Der Satz hängt bisher wie eine stumpfe Behauptung in der Entscheidung.
uwes:
These:
Ich verstehe die Entscheidung so:
Anzuwenden ist diese Entscheidung dann, wenn Preiserhöhungen bis zum Jahre 2003 in Rede stehen, die vom Kunden - mangels Widerspruch - nicht bis zum Jahre 2006 gerügt wurden.
Ab da an hat es für Energieversorgungsunternehmen Anlass gegeben, die Verträge mit den Kunden zu überprüfen und ggfs zu kündigen. (RdNr. 36)
Das bedeutet, dass in keinem Fall eines Sonderkunden, der sich auf die Unwirksamkeit einer Preiserhöhung beruft, ein höherer Preis als derjenige, der 2003 galt, der Abrechnung zugrundegelegt werden kann.
RR-E-ft:
--- Zitat ---Original von uwes
These:
Ich verstehe die Entscheidung so:
Anzuwenden ist diese Entscheidung dann, wenn Preiserhöhungen bis zum Jahre 2003 in Rede stehen, die vom Kunden - mangels Widerspruch - nicht bis zum Jahre 2006 gerügt wurden.
Ab da an hat es für Energieversorgungsunternehmen Anlass gegeben, die Verträge mit den Kunden zu überprüfen und ggfs zu kündigen. (RdNr. 36)
Das bedeutet, dass in keinem Fall eines Sonderkunden, der sich auf die Unwirksamkeit einer Preiserhöhung beruft, ein höherer Preis als derjenige, der 2003 galt, der Abrechnung zugrundegelegt werden kann.
--- Ende Zitat ---
Meine Gegenthese lautet:
Die Entscheidung ist schwer bis gar nicht zu verstehen, dafür aber einfach zu glauben.
Gemeint ist es wohl so, wie es geschrieben steht, nämlich dass ein unwirksam einseitig erhöhter Preis dann nicht mehr als solcher und mithin als unwirksam gelten soll, wenn der betroffene Kunde diejenige Verbrauchsabrechnung, welche diesen einseitig erhöhten Preis erstmals auswies, vorbehaltlos vollständig bezahlt hatte und nicht innerhalb von drei Jahren ab Zugang dieser Rechnung Widerspruch erhoben hatte, so dass dieser einseitig unwirksam erhöhte Preis danach fortan als wirksamer Preis behandelt wird und von Anfang an zu gelten haben soll.
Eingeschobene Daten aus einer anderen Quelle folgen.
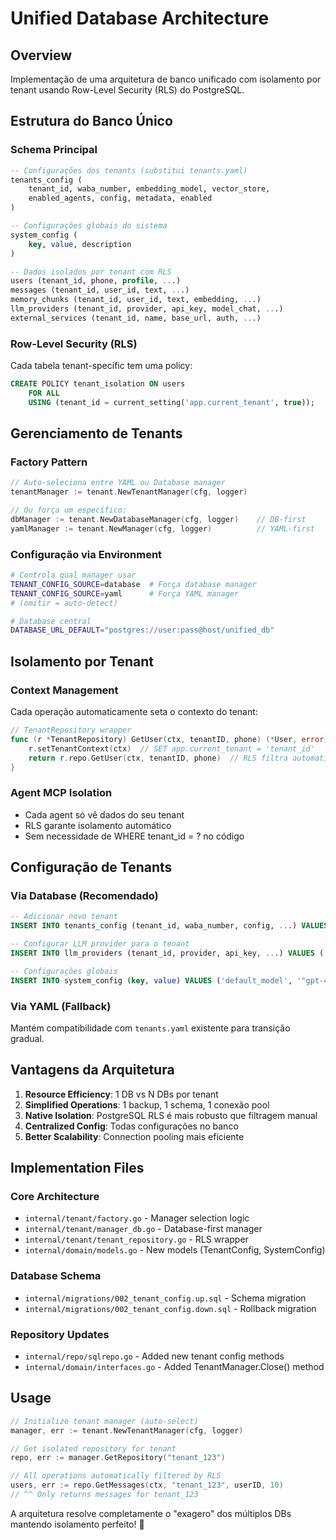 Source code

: # Unified Database Architecture

## Overview

Implementação de uma arquitetura de banco unificado com isolamento por tenant usando Row-Level Security (RLS) do PostgreSQL.

## Estrutura do Banco Único

### Schema Principal
```sql
-- Configurações dos tenants (substitui tenants.yaml)
tenants_config (
    tenant_id, waba_number, embedding_model, vector_store,
    enabled_agents, config, metadata, enabled
)

-- Configurações globais do sistema
system_config (
    key, value, description
)

-- Dados isolados por tenant com RLS
users (tenant_id, phone, profile, ...)
messages (tenant_id, user_id, text, ...)  
memory_chunks (tenant_id, user_id, text, embedding, ...)
llm_providers (tenant_id, provider, api_key, model_chat, ...)
external_services (tenant_id, name, base_url, auth, ...)
```

### Row-Level Security (RLS)
Cada tabela tenant-specific tem uma policy:
```sql
CREATE POLICY tenant_isolation ON users
    FOR ALL  
    USING (tenant_id = current_setting('app.current_tenant', true));
```

## Gerenciamento de Tenants

### Factory Pattern
```go
// Auto-seleciona entre YAML ou Database manager
tenantManager := tenant.NewTenantManager(cfg, logger)

// Ou força um específico:
dbManager := tenant.NewDatabaseManager(cfg, logger)    // DB-first
yamlManager := tenant.NewManager(cfg, logger)          // YAML-first
```

### Configuração via Environment
```bash
# Controla qual manager usar
TENANT_CONFIG_SOURCE=database  # Força database manager
TENANT_CONFIG_SOURCE=yaml      # Força YAML manager
# (omitir = auto-detect)

# Database central
DATABASE_URL_DEFAULT="postgres://user:pass@host/unified_db"
```

## Isolamento por Tenant

### Context Management  
Cada operação automaticamente seta o contexto do tenant:
```go
// TenantRepository wrapper
func (r *TenantRepository) GetUser(ctx, tenantID, phone) (*User, error) {
    r.setTenantContext(ctx)  // SET app.current_tenant = 'tenant_id'
    return r.repo.GetUser(ctx, tenantID, phone)  // RLS filtra automaticamente
}
```

### Agent MCP Isolation
- Cada agent só vê dados do seu tenant
- RLS garante isolamento automático
- Sem necessidade de WHERE tenant_id = ? no código

## Configuração de Tenants

### Via Database (Recomendado)
```sql
-- Adicionar novo tenant
INSERT INTO tenants_config (tenant_id, waba_number, config, ...) VALUES (...);

-- Configurar LLM provider para o tenant  
INSERT INTO llm_providers (tenant_id, provider, api_key, ...) VALUES (...);

-- Configurações globais
INSERT INTO system_config (key, value) VALUES ('default_model', '"gpt-4"');
```

### Via YAML (Fallback)
Mantém compatibilidade com `tenants.yaml` existente para transição gradual.

## Vantagens da Arquitetura

1. **Resource Efficiency**: 1 DB vs N DBs por tenant
2. **Simplified Operations**: 1 backup, 1 schema, 1 conexão pool
3. **Native Isolation**: PostgreSQL RLS é mais robusto que filtragem manual
4. **Centralized Config**: Todas configurações no banco
5. **Better Scalability**: Connection pooling mais eficiente

## Implementation Files

### Core Architecture
- `internal/tenant/factory.go` - Manager selection logic
- `internal/tenant/manager_db.go` - Database-first manager
- `internal/tenant/tenant_repository.go` - RLS wrapper
- `internal/domain/models.go` - New models (TenantConfig, SystemConfig)

### Database Schema
- `internal/migrations/002_tenant_config.up.sql` - Schema migration
- `internal/migrations/002_tenant_config.down.sql` - Rollback migration

### Repository Updates  
- `internal/repo/sqlrepo.go` - Added new tenant config methods
- `internal/domain/interfaces.go` - Added TenantManager.Close() method

## Usage

```go
// Initialize tenant manager (auto-select)
manager, err := tenant.NewTenantManager(cfg, logger)

// Get isolated repository for tenant
repo, err := manager.GetRepository("tenant_123")

// All operations automatically filtered by RLS
users, err := repo.GetMessages(ctx, "tenant_123", userID, 10)
// ^^ Only returns messages for tenant_123
```

A arquitetura resolve completamente o "exagero" dos múltiplos DBs mantendo isolamento perfeito! 🚀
Sonderkunden, die noch keinen Widerspruch eingelegt hatten und immer vollständig zahlten, können demnach heute nur noch die Unwirksamkeit desjenigen Preises geltend machen, der in einer am 13.04.09 zugegangenen Verbrauchsabrechnung erstmals zur Abrechnung gestellt wurde, wofür der wirksame Zugang eines entsprechenden Widerspruches beim Versorger am heutigen Tage notwendig sei.
Drei Jahre trug der Versorger die Erbschuld daran, dass seine Preisänderungsklausel nicht wirksam einbezogen oder unwirksam war, ebenso wie die darauf beruhende einseitige Preiserhöhung unwirksam war, so dass er dem betroffenen Kunden die Rückzahlung des überzahlten Betrages gem. § 812 BGB schuldete. Soweit wohl leicht nachvollziehbar und verständlich. Wunderbarer Weise gibt der Senat wohl in vollkommener Erkenntnis dann jedoch dem betroffenen Kunden die Schuld daran, dass er nicht innerhalb von drei Jahren Widerspruch erhoben hatte und deshalb für die Vergangenheit und die Zukunft den erhöhten Preis dem Versorger doch noch vertraglich schuldet. Und selbst, wenn er nicht schuld sei (weil er einen entsprechenden Widerspruch schon nicht schuldete), soll er die Schuld jedenfalls tragen.
Wohl schlagartig Punkt Mitternacht drei Jahre nach Rechnungszugang tauschen sich wohl dann die Rollen, wer Gläubiger und wer Schuldner eines entsprechenden Zahlungsanspruches ist.
Der betrofffene Kunde, der eben noch Gläubiger eines entsprechenden Rückforderungsanspruches war, soll plötzlich fortan der Schuldner sein und seine Schuld tragen müssen.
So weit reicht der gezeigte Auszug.